I know this thread has run for many pages now, but I wanted to respond to first of all say - well done @wallypops3 for staying calm in the face of so many infuriating posts, and also, I get everything that you are saying.
It is really hard as a working parent, and let's face it, particularly as a working mother, when you have to deal with urgent family matters. You had no choice - you had to care for your child and you took leave to do so. On a practical level, I absolutely see that this is potentially inconvenient for your employer, and I get the stress / upset you will then feel when you pick up on your boss's ire. It's all just incompatible.
The comments about your DH are ridiculous, you explained the situation well - it made sense to make the choices you did, on another week, it would have been easier / possible for DH to pick up the slack. It wasn't, you had to - really not ideal for you but what could you do?
I have seen for years on MN this really irritating 'have a back-up', including mention of these (surely mythical?) agencies that will arrive, Mary Poppins or Nanny McPhee-like, to care for your sick offspring, with no notice.
It's true that some families have GP or family members close at hand who can step in - this is great. Some families, like yours, don't. Neither do I - I am a single parent, ex is essentially useless / uninvolved, no family close by and no friends that are in a position to help. My DC are now older, the issue is less pressing but I still have really difficult moments where my DC need me - and there's only me - and it impacts my work. I am lucky to have a good degree of flexibility and autonomy within my role but it is still stressful.
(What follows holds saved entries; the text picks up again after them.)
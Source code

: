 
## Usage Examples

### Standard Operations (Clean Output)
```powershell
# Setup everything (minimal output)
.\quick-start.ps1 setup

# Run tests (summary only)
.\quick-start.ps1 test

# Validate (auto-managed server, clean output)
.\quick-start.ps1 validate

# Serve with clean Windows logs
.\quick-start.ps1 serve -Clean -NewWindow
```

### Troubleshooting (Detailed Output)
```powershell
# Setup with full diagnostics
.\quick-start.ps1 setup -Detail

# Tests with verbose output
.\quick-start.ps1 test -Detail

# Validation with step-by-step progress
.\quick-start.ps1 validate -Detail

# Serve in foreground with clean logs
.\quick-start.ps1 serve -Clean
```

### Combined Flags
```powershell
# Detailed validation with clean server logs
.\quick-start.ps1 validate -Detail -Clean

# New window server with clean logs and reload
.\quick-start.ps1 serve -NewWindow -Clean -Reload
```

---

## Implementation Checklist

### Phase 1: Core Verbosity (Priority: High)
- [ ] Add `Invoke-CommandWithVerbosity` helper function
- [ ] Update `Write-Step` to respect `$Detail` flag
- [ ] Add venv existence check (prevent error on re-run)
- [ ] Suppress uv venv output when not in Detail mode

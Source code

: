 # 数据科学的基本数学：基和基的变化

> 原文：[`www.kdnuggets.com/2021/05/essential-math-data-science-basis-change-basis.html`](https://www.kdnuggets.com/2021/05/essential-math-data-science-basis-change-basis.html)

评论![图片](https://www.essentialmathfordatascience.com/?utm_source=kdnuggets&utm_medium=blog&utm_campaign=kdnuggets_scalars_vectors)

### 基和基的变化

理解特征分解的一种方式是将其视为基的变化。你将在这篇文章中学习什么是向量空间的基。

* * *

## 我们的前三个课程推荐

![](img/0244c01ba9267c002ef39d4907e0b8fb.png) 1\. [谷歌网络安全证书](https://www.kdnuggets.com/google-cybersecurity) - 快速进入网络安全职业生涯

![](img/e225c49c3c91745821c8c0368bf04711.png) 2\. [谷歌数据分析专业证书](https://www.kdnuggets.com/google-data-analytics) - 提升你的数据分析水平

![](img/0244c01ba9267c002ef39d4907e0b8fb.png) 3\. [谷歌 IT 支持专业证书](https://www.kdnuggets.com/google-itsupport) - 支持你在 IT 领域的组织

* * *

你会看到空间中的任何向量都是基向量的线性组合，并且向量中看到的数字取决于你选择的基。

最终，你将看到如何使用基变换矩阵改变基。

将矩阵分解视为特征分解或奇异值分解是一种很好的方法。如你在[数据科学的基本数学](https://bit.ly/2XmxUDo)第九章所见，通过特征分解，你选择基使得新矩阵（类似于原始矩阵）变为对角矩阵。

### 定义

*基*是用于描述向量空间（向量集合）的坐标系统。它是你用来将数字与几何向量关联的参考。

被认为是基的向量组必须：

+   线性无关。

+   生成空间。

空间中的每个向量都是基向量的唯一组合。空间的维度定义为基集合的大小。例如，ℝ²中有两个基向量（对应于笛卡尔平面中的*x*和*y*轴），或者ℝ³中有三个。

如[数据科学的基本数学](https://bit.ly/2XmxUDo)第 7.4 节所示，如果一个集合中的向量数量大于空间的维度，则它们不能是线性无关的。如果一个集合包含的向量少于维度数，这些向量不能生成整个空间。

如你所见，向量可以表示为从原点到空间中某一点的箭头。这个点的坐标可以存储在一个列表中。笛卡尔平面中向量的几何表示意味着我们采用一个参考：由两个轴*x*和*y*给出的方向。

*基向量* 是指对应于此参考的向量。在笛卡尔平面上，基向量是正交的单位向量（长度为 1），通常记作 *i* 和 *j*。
I just find it so annoying that so many MN'ers can not envisage different worlds to theirs - I can absolutely believe - and it sound great! - that there are 'it takes a village' communities, where it's so much easier to ask favours from obliging neighbours, where family members live locally and so on. A family member actually lives in a rural enough area, and has a large extended family, knows everyone in her community and as she runs her own business, was always popping out of work to pick up a second cousin or neigbour's kid from school and take them to her office for an hour or similar. She was amazed that I had to spend a fortune on breakfast club, lunchtime pickups, afterschool, summer camps and the like when my kids were small. But I did. So do many people. Swings and roundabouts, I'm sure - I'm sure there are advantages I have where I live and with my lifestyle that others might not.